GALLERY: Fishermen of Amazonia

By 14 April, 2012

Between the dry grasslands of the cerrado savanna and the tropical forest of western Brazil lies the valley of the Juruena river, the homeland of the Enawene Nawe. The Mato Grosso state government is building a series of hydroelectric dams upriver from the tribe’s land. The dams threaten the Enawene Nawe’s forest home, the fish they eat and their sacred Yãkwa ritual. Preliminary April 2012 reports from the Enawene Nawe suggest that this year’s fish stocks may be as depleted as those in 2009.


In the first light of dawn, Enawene Nawe men gather outside haiti: the house of sacred flutes. They have recently returned from camps in the rainforest, in order to celebrate the most important fishing ceremony of the year: the Yãkwa banquet.


The Enawene Nawe are one of very few tribes in the world who do not eat red meat. They are expert fishermen. In the dry season, they catch fish with a poison called timbó, made from the juice of a woody vine. Bundles of vines are pounded in the water, so releasing the poison and asphyxiating the fish, which then rise to the surface.


In the wet season, when the hills of the Serra de Norte are shrouded in cloud, the longest indigenous ritual in Amazonia begins. Yãkwa maintains the harmony of the world and is a four month exchange of food between the Enawene Nawe and the subterranean yakairiti spirits, who are the owners of fish and salt.


At the beginning of Yãkwa, the Enawene Nawe build waitiwina (dams) across Adowina (the Rio Preto). The dams are created from criss-crossing trunks. These form a latticework of interwoven timber, into which are inserted dozens of cone-shaped traps. Bark and vine are used as joints. The Adowina is a river for waitiwina, said an Enawene Nawe man. The trees are tall and the land is good.


Water is then sucked through the cones, so trapping fish as they swim downstream, having spawned in the river’s headwaters. Yãkwa has been recognized by Brazil’s Ministry of Culture as part of the country’s cultural heritage.
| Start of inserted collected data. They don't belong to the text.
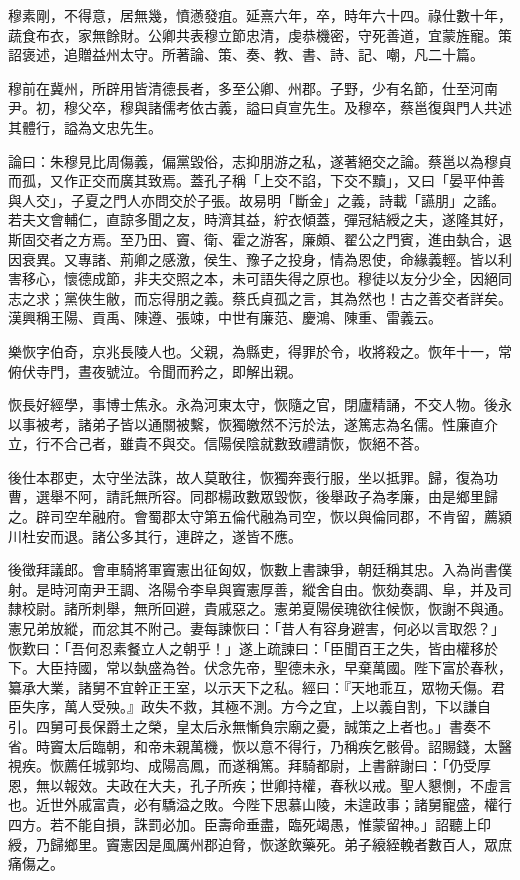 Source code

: \begin{pinyinscope}
穆素剛，不得意，居無幾，憤懣發疽。延熹六年，卒，時年六十四。祿仕數十年，蔬食布衣，家無餘財。公卿共表穆立節忠清，虔恭機密，守死善道，宜蒙旌寵。策詔褒述，追贈益州太守。所著論、策、奏、教、書、詩、記、嘲，凡二十篇。

穆前在冀州，所辟用皆清德長者，多至公卿、州郡。子野，少有名節，仕至河南尹。初，穆父卒，穆與諸儒考依古義，謚曰貞宣先生。及穆卒，蔡邕復與門人共述其體行，謚為文忠先生。

論曰：朱穆見比周傷義，偏黨毀俗，志抑朋游之私，遂著絕交之論。蔡邕以為穆貞而孤，又作正交而廣其致焉。蓋孔子稱「上交不諂，下交不黷」，又曰「晏平仲善與人交」，子夏之門人亦問交於子張。故易明「斷金」之義，詩載「讌朋」之謠。若夫文會輔仁，直諒多聞之友，時濟其益，紵衣傾蓋，彈冠結綬之夫，遂隆其好，斯固交者之方焉。至乃田、竇、衛、霍之游客，廉頗、翟公之門賓，進由埶合，退因衰異。又專諸、荊卿之感激，侯生、豫子之投身，情為恩使，命緣義輕。皆以利害移心，懷德成節，非夫交照之本，未可語失得之原也。穆徒以友分少全，因絕同志之求；黨俠生敝，而忘得朋之義。蔡氏貞孤之言，其為然也！古之善交者詳矣。漢興稱王陽、貢禹、陳遵、張竦，中世有廉范、慶鴻、陳重、雷義云。

樂恢字伯奇，京兆長陵人也。父親，為縣吏，得罪於令，收將殺之。恢年十一，常俯伏寺門，晝夜號泣。令聞而矜之，即解出親。

恢長好經學，事博士焦永。永為河東太守，恢隨之官，閉廬精誦，不交人物。後永以事被考，諸弟子皆以通關被繫，恢獨皦然不污於法，遂篤志為名儒。性廉直介立，行不合己者，雖貴不與交。信陽侯陰就數致禮請恢，恢絕不荅。

後仕本郡吏，太守坐法誅，故人莫敢往，恢獨奔喪行服，坐以抵罪。歸，復為功曹，選舉不阿，請託無所容。同郡楊政數眾毀恢，後舉政子為孝廉，由是鄉里歸之。辟司空牟融府。會蜀郡太守第五倫代融為司空，恢以與倫同郡，不肯留，薦潁川杜安而退。諸公多其行，連辟之，遂皆不應。

後徵拜議郎。會車騎將軍竇憲出征匈奴，恢數上書諫爭，朝廷稱其忠。入為尚書僕射。是時河南尹王調、洛陽令李阜與竇憲厚善，縱舍自由。恢劾奏調、阜，并及司隸校尉。諸所刺舉，無所回避，貴戚惡之。憲弟夏陽侯瑰欲往候恢，恢謝不與通。憲兄弟放縱，而忿其不附己。妻每諫恢曰：「昔人有容身避害，何必以言取怨？」恢歎曰：「吾何忍素餐立人之朝乎！」遂上疏諫曰：「臣聞百王之失，皆由權移於下。大臣持國，常以埶盛為咎。伏念先帝，聖德未永，早棄萬國。陛下富於春秋，纂承大業，諸舅不宜幹正王室，以示天下之私。經曰：『天地乖互，眾物夭傷。君臣失序，萬人受殃。』政失不救，其極不測。方今之宜，上以義自割，下以謙自引。四舅可長保爵土之榮，皇太后永無慚負宗廟之憂，誠策之上者也。」書奏不省。時竇太后臨朝，和帝未親萬機，恢以意不得行，乃稱疾乞骸骨。詔賜錢，太醫視疾。恢薦任城郭均、成陽高鳳，而遂稱篤。拜騎都尉，上書辭謝曰：「仍受厚恩，無以報效。夫政在大夫，孔子所疾；世卿持權，春秋以戒。聖人懇惻，不虛言也。近世外戚富貴，必有驕溢之敗。今陛下思慕山陵，未遑政事；諸舅寵盛，權行四方。若不能自損，誅罰必加。臣壽命垂盡，臨死竭愚，惟蒙留神。」詔聽上印綬，乃歸鄉里。竇憲因是風厲州郡迫脅，恢遂飲藥死。弟子縗絰輓者數百人，眾庶痛傷之。


\end{pinyinscope}
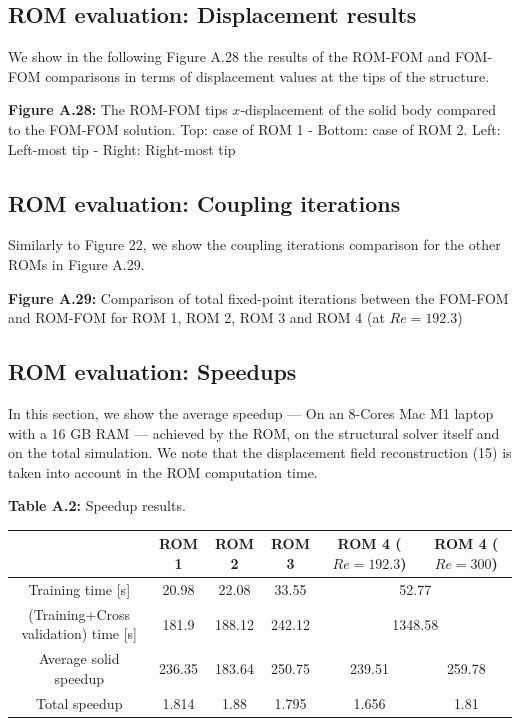 \documentclass[11pt]{article}
\begin{document}
\subsection{ROM evaluation: Displacement results}

We show in the following Figure A.28 the results of the ROM-FOM and FOM-FOM comparisons in terms of displacement values at the tips of the structure.

\begin{center}
\textbf{Figure A.28:} The ROM-FOM tips $x$-displacement of the solid body compared to the FOM-FOM solution. Top: case of ROM 1 - Bottom: case of ROM 2. Left: Left-most tip - Right: Right-most tip
\end{center}

\subsection{ROM evaluation: Coupling iterations}

Similarly to Figure 22, we show the coupling iterations comparison for the other ROMs in Figure A.29.

\begin{center}
\textbf{Figure A.29:} Comparison of total fixed-point iterations between the FOM-FOM and ROM-FOM for ROM 1, ROM 2, ROM 3 and ROM 4 (at $Re = 192.3$)
\end{center}

\subsection{ROM evaluation: Speedups}

In this section, we show the average speedup --- On an 8-Cores Mac M1 laptop with a 16 GB RAM --- achieved by the ROM, on the structural solver itself and on the total simulation. We note that the displacement field reconstruction (15) is taken into account in the ROM computation time.

\begin{center}
\textbf{Table A.2:} Speedup results.
\end{center}

\begin{center}
\begin{tabular}{|c|c|c|c|c|c|}
\hline
 & \textbf{ROM 1} & \textbf{ROM 2} & \textbf{ROM 3} & \textbf{ROM 4} ($Re = 192.3$) & \textbf{ROM 4} ($Re = 300$) \\
\hline
Training time [s] & 20.98 & 22.08 & 33.55 & \multicolumn{2}{c|}{52.77} \\
\hline
(Training+Cross validation) time [s] & 181.9 & 188.12 & 242.12 & \multicolumn{2}{c|}{1348.58} \\
\hline
Average solid speedup & 236.35 & 183.64 & 250.75 & 239.51 & 259.78 \\
\hline
Total speedup & 1.814 & 1.88 & 1.795 & 1.656 & 1.81 \\
\hline
\end{tabular}
\end{center}
\end{document}
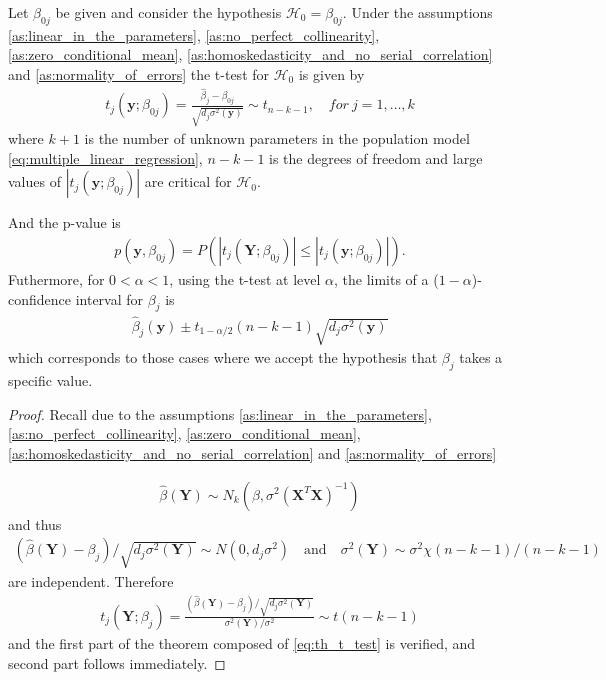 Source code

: \begin{theorem}  \label{th:t_distribution}
Let $\beta_{0j}$ be given and consider the hypothesis $\mathcal{H}_0=\beta_{0j}$. Under the assumptions \ref{as:linear_in_the_parameters}, \ref{as:no_perfect_collinearity}, \ref{as:zero_conditional_mean}, \ref{as:homoskedasticity_and_no_serial_correlation} and \ref{as:normality_of_errors} the t-test for $\mathcal{H}_0$ is given by
\begin{align}
   t_j(\textbf{y};\beta_{0j}) = \frac{\hat{\beta}_j - \beta_{0j}}{\sqrt{d_j\sigma^2(\textbf{y})}}\sim t_{n-k-1}, \quad for \ j=1,\ldots,k
\end{align}
where $k+1$ is the number of unknown parameters in the population model \eqref{eq:multiple_linear_regression}, $n-k-1$ is the degrees of freedom and large values of $|t_j(\textbf{y};\beta_{0j})|$ are critical for $\mathcal{H}_0$.

And the p-value is
\begin{align}
    p(\textbf{y},\beta_{0j})=P(|t_j(\textbf{Y};\beta_{0j})|\leq |t_j(\textbf{y};\beta_{0j})|).
\end{align}
Futhermore, for $0<\alpha<1$, using the t-test at level $\alpha$, the limits of a ($1-\alpha$)-confidence interval for $\beta_j$ is
\begin{align} \label{eq:t_statistic}
    \hat{\beta}_{j}(\textbf{y}) \pm t_{1-\alpha/2}(n-k-1)\sqrt{d_j\sigma^2(\textbf{y})}
\end{align}
which corresponds to those cases where we accept the hypothesis that $\beta_j$ takes a specific value.
\end{theorem}
\begin{proof}
Recall due to the assumptions \ref{as:linear_in_the_parameters}, \ref{as:no_perfect_collinearity}, \ref{as:zero_conditional_mean}, \ref{as:homoskedasticity_and_no_serial_correlation} and \ref{as:normality_of_errors}

\begin{align} \label{eq:th_t_test}
    \hat{\beta}(\textbf{Y}) \sim N_k(\beta,\sigma^2(\textbf{X}^T\textbf{X})^{-1})
\end{align}
and thus
\begin{align*}
    (\hat{\beta}(\textbf{Y})-\beta_j)/\sqrt{d_j\sigma^2(\textbf{Y})} \sim N(0,d_j \sigma^2) \quad \text{and} \quad \sigma^2(\textbf{Y}) \sim \sigma^2\chi (n-k-1)/(n-k-1)
\end{align*}
are independent. Therefore
\begin{align*}
    t_j(\textbf{Y};\beta_j)=\frac{(\hat{\beta}(\textbf{Y})-\beta_j)/\sqrt{d_j\sigma^2(\textbf{Y})}}{\sigma^2(\textbf{Y})/\sigma^2} \sim t(n-k-1)
\end{align*}
and the first part of the theorem composed of \eqref{eq:th_t_test} is verified, and second part follows immediately. 
\end{proof}

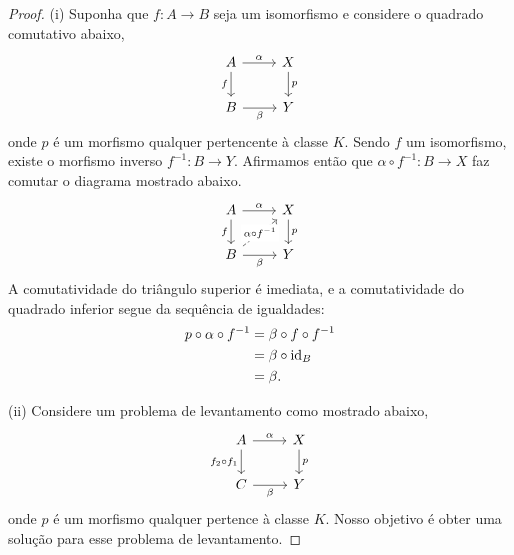 \begin{proof}
  (i) Suponha que $f: A \to B$ seja um isomorfismo e considere o quadrado comutativo abaixo,
  \begin{displaymath}
    \begin{tikzcd}
      A
      \arrow[r, "\alpha"]
      \arrow[d, "f" swap]
      & X
      \arrow[d, "p"]
      \\ B
      \arrow[r, "\beta" swap]
      & Y
    \end{tikzcd}
  \end{displaymath}
  onde $p$ é um morfismo qualquer pertencente à classe $K$.
  Sendo $f$ um isomorfismo, existe o morfismo inverso $f^{-1}: B \to Y$.
  Afirmamos então que $\alpha \circ f^{-1}: B \to X$ faz comutar o diagrama mostrado abaixo.
  \begin{displaymath}
    \begin{tikzcd}
      A
      \arrow[r, "\alpha"]
      \arrow[d, "f" swap]
      & X
      \arrow[d, "p"]
      \\ B
      \arrow[r, "\beta" swap]
      \arrow[ru, dashed, "\alpha \circ f^{-1}" description]
      & Y
    \end{tikzcd}
  \end{displaymath}
  A comutatividade do triângulo superior é imediata, e a comutatividade do quadrado inferior segue da sequência de igualdades:
  \begin{align*}
    p \circ \alpha \circ f^{-1}
    & = \beta \circ f \circ f^{-1} \\
    & = \beta \circ \mathrm{id}_B \\
    & = \beta.
  \end{align*}

  \smallskip
  (ii) Considere um problema de levantamento como mostrado abaixo,
  \begin{equation}\label{eq:comp_K-proj_diag_1}
    \begin{tikzcd}
      A
      \arrow[r, "\alpha"]
      \arrow[d, "f_2 \circ f_1" swap]
      & X
      \arrow[d, "p"]
      \\ C
      \arrow[r, "\beta" swap]
      & Y
    \end{tikzcd}
  \end{equation}
  onde $p$ é um morfismo qualquer pertence à classe $K$.
  Nosso objetivo é obter uma solução para esse problema de levantamento.


\end{proof}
Fish are stored in small baskets woven from palm, and smoked in special smoke houses. They are then transported back to the village by canoe. At the end of Yãkwa the dams are destroyed to ensure that fish can once more swim upriver to spawn.


Salt, manioc and honey are exchanged with the yakairiti spirits during a lavish banquet. The men’s waists are wrapped in palm fibres, their necklaces strung with red macaw, curassow and hawk feathers. They move around a circle in slow steps, their chanting accompanied by the deep piping of bamboo flutes.


The situation became so serious in 2009 that a dam construction company was forced to buy three thousand kilos of farmed fish to ensure the tribe’s survival. When I was a small boy, I always came to the dams with my father, said Kawari, an Enawene Nawe elder. We let the fish go up the river to lay their eggs. But if hydro-electric dams are built all the eggs will disappear and the fish will die.


The tribe has not given their consent for hydro-electric dam construction – such as the Telegrafica dam pictured above – or for the deforestation of their land by cattle ranchers.


“We didn’t know the white people were going to take our land. We didn’t know anything about deforestation. We didn’t know about the laws of the white men.”


The Enawene Nawe are lobbying for the Rio Preto area to be recognized as belonging to the tribe, and for the removal of the ranchers. “The Rio Preto is vital for our survival. Why do the ranchers claim it is theirs? Do they know the first names of the Rio Preto? No. These are the river’s real names: Adowina, Hokosewina and Kayawinalo. And we, the Enawene Nawe, are the real owners.”


“My knowledge is ancient. I have known about these things for a long time. It was not recently that I knew the Adowina, it is from a very long time ago. It was not recently that I was born.” Kawari, Enawene Nawe elder.